Google’s Daydream VR Coming Soon

Are you ready for Daydream VR? After Google’s announcement at the I/O 2016 conference in the spring, Daydream will finally see daylight. Google is pushing it on many fronts – from content production to sports licensing deals, video games and VR films. The company is lining up some big names from YouTube including the Dolan twins and Justine Ezarik (known as iJustine).

According to Lucas Shaw in Bloomberg,

The company is relying on apps, shorts and games to promote Daydream, a hybrid store and software service that Google hopes will be the dominant way people engage in virtual reality, much like Android is for smartphones. An update to Android software that will support Daydream began rolling out Monday. The idea is to encourage the growth of the technology and ensure Google maintains a central role in helping people find things to watch.

Mobile VR

Of course, Daydream VR is all about mobile VR. Google’s thinking here is clear – few have the money, space and patience to do a full-blown virtual reality room at home. The technology is changing rapidly, the gear unwieldy, and you have to choose between competing platforms. And Google wants to leverage their Android user base. They may be a little opaque about the numbers, but there are an estimated 1.5 billion Android users globally. If they start to redesign the OS to incorporate VR, it gives them a headset in the race with Facebook and Apple.

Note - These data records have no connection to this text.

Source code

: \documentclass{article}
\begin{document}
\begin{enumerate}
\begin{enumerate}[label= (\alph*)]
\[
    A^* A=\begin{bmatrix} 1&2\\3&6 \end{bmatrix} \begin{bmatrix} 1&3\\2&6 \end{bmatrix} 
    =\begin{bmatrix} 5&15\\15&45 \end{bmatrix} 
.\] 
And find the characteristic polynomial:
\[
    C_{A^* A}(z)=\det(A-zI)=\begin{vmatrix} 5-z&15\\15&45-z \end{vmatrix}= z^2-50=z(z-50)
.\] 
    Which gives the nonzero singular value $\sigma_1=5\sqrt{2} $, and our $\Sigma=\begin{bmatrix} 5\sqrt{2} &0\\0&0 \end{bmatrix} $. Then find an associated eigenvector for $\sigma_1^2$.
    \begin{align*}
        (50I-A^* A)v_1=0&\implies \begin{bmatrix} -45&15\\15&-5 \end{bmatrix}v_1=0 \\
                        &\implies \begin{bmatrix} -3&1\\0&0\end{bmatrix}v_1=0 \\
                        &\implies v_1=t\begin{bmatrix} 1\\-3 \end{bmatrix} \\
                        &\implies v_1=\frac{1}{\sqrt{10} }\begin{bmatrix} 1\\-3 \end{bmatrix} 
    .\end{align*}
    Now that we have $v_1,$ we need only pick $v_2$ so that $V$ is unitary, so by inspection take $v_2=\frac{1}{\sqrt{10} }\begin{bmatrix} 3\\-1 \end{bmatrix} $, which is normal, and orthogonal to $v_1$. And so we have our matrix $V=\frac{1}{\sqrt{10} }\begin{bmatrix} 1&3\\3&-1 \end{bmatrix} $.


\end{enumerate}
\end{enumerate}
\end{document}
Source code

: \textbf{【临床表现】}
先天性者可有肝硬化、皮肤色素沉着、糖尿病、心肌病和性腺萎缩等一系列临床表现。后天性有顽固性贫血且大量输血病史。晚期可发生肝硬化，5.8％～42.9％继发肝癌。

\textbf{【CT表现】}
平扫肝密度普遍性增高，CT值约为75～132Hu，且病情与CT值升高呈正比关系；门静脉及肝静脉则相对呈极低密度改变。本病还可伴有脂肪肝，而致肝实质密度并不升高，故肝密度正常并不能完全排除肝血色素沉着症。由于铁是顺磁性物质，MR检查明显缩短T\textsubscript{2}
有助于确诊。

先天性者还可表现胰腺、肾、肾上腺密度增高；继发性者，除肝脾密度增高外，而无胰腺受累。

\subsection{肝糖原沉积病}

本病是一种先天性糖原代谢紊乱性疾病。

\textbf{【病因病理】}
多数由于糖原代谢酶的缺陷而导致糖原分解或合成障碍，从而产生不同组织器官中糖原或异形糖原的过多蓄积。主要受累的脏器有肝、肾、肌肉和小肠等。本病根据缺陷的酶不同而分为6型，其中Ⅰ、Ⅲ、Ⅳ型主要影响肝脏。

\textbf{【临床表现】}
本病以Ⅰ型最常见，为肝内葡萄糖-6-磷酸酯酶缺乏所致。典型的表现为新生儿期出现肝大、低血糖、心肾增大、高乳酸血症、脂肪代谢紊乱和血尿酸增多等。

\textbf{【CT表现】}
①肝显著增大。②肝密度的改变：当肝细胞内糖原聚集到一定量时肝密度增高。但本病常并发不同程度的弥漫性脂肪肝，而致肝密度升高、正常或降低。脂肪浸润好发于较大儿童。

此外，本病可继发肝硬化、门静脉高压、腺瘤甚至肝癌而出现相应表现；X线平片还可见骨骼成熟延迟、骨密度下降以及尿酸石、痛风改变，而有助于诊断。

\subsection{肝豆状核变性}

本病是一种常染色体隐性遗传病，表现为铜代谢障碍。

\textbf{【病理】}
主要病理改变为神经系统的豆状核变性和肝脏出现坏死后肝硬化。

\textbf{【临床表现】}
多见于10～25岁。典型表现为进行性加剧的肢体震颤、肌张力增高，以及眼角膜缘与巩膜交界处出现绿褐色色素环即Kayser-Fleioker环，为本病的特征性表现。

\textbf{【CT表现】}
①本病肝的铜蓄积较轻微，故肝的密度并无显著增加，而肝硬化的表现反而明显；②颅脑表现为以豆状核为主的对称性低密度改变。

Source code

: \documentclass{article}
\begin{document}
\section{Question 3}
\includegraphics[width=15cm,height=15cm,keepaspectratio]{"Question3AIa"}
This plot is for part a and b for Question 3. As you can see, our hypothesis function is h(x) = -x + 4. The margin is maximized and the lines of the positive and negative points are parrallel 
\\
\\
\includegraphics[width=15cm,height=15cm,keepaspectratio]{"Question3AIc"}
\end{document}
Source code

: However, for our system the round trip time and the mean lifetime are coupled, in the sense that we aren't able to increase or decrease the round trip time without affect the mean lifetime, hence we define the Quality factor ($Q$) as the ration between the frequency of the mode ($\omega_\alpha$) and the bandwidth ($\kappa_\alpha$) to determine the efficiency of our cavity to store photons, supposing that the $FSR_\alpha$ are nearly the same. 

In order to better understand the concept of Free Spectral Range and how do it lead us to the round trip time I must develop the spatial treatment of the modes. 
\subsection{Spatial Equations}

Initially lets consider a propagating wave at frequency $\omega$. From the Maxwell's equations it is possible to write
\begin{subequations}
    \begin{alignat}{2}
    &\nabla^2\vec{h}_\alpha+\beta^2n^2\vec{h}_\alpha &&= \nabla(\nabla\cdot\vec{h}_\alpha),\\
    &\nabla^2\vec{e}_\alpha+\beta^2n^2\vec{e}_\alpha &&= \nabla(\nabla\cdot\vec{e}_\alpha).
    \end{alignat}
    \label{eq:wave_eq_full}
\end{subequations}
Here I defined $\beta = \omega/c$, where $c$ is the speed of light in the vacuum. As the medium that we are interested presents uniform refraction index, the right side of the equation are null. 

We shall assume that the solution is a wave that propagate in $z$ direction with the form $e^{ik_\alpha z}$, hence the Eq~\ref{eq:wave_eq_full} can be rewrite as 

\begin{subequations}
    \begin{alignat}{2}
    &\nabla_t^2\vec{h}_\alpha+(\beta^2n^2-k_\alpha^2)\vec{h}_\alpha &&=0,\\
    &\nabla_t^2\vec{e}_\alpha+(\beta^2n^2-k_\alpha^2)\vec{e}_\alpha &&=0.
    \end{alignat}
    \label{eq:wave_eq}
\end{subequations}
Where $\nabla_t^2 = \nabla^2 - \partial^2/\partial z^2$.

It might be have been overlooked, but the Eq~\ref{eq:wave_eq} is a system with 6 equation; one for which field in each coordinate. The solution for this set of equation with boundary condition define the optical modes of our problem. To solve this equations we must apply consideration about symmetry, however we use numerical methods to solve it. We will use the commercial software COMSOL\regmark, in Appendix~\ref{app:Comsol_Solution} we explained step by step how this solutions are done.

Will Google do a mobile VR headset? There were a flurry of rumors in the runup to I/O2016 but in the end, only standards were announced. Still, talk swirls of a Google headset or that Xiaomi will release a Daydream VR headset later this year. For what was essentially a disposable device, Google Cardboard was groundbreaking. But we wouldn’t be surprised to see multiple vendors announce Daydream VR headsets. And Google may do something on its own, if it is willing to take on the Oculus (Facebook) supported Gear VR offered by Samsung.

What Daydream VR Means for us

Virtual Reality at Sundance - Daydream VR could make these scenes more common
The screening of Lynette Wallworth’s Collisions at Sundance explores nuclear testing and the language of VR

Mobile VR lets you do virtual reality wherever you are and process a larger number of simultaneous viewers. And it’s easier to share the experience as you are usually accessing it through an app on your phone.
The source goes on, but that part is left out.